420 mil toneladas de carbono
A experiência que vai arrancar em Cacilhas não apresenta números específicos para a rua piloto, mas o concelho de Almada tem uma matriz carbónica em que as 420 mil toneladas de CO2 produzidas por ano têm origem principalmente nos transportes (32%), sector residencial (22%), industria (20%), e comércio e serviços (20%).
Um valor per capita quatro vezes inferior à média europeia, o que, como sublinha Catarina Freitas, técnica municipal que lidera o projecto, torna mais difícil a tarefa de redução das emissões.
A meta para a redução no concelho é de 80% até 2050.
As emissões directamente dependentes dos serviços municipais correspondem apenas a 5% do total pelo que a Câmara de Almada tem noção de que o contributo local para um planeta mais limpo depende essencialmente da capacidade de envolver “toda a comunidade”, como disse Inês de Medeiros.

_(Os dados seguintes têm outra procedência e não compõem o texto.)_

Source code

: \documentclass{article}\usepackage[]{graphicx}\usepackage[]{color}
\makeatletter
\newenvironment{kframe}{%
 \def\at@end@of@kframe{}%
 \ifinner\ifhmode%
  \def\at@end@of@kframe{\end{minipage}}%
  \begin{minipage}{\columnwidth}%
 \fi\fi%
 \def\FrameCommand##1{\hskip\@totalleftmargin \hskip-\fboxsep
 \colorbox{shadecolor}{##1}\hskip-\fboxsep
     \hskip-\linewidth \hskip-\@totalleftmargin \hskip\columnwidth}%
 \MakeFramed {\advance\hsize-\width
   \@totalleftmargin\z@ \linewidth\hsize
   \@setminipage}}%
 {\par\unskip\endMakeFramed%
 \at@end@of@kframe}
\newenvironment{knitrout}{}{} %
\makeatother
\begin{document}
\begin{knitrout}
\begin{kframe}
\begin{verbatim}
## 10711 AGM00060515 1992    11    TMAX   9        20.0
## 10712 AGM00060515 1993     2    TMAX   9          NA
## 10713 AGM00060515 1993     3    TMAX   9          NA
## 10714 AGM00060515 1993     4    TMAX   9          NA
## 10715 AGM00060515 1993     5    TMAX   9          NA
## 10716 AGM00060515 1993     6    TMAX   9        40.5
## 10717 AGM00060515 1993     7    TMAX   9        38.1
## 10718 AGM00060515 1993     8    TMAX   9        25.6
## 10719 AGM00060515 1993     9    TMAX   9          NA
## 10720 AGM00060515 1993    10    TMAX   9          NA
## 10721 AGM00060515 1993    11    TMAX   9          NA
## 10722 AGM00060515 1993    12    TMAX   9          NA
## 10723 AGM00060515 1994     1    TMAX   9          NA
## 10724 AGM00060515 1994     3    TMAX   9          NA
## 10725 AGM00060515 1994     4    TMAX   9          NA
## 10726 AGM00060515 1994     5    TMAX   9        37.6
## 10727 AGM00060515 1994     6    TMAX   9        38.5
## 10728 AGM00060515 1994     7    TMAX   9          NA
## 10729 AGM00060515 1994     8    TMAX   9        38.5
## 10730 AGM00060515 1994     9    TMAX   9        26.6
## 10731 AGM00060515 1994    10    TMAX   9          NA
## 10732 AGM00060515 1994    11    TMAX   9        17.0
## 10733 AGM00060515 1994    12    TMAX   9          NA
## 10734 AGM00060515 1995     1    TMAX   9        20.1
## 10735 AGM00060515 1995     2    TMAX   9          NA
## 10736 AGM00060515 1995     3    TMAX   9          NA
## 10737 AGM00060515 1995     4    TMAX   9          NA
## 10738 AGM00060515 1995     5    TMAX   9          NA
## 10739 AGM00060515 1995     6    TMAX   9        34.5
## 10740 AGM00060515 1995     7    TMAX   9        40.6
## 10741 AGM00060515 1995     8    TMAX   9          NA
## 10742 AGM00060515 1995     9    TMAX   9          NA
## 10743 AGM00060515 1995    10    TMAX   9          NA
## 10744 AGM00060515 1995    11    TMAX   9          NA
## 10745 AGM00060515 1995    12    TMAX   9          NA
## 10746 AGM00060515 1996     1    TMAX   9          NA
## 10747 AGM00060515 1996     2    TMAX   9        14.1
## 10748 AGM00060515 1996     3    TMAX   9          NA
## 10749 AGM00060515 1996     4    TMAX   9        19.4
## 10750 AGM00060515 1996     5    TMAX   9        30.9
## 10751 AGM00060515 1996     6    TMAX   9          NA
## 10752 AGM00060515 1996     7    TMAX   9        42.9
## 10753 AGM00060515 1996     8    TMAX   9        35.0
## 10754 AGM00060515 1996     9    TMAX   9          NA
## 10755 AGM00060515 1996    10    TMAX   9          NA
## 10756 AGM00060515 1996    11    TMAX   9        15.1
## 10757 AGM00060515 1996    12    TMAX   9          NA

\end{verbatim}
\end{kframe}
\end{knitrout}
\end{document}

Assim, segundo a presidente da autarquia, a estratégia do município para o combate às alterações climáticas é assumir “o papel que lhe cabe, de inovar, ser agente de mudança e liderar pelo exemplo”.
A ambição de Almada em matéria de protecção do ambiente é de liderar as políticas locais na Área Metropolitana de Lisboa (AML), dizem os autarcas.
“Queremos que Almada seja o melhor concelho para investir e residir por isso temos que fazer a diferença na requalificação do território, com inovação”, disse ao PÚBLICO Nuno Matias, vereador do Ambiente, responsável pelo projecto.
Sobre o elevado custo financeiro, de 1,2 milhões para apenas uma rua, o autarca diz que “resulta de ser a fase experimental” e que a futura replicação a outras zonas do concelho já poderá beneficiar de “ganhos de escala”.
Restaurantes dão restos de comida e recebem ‘Troco’
Para convencer comerciantes e particulares a aderirem ao esforço de redução de carbono, os promotores do projecto vão pagar as contribuições com uma moeda virtual.
Batipzada com o nome de ‘Troco’, a moeda procura seguir o espirito de aproveitamento do ‘Garum’ o famoso molho de tempero que os antigos romanos extraiam dos desperdícios de peixe.
Pelas entregas de resíduos que fizerem, designadamente de restos de comida, os restaurantes vão receber um valor em moeda virtual, que poderão gastar depois no comércio local – primeiro na zona mas depois também noutros estabelecimentos do concelho – e nos transportes públicos.
O consórcio promotor pretende envolver todos os operadores de transportes públicos que servem a zona de Cacilhas, nomeadamente a Transtejo, TSF e Metro Sul do Tejo (MST), para que aceitem este modo de pagamento na compra de bilhetes de viagem.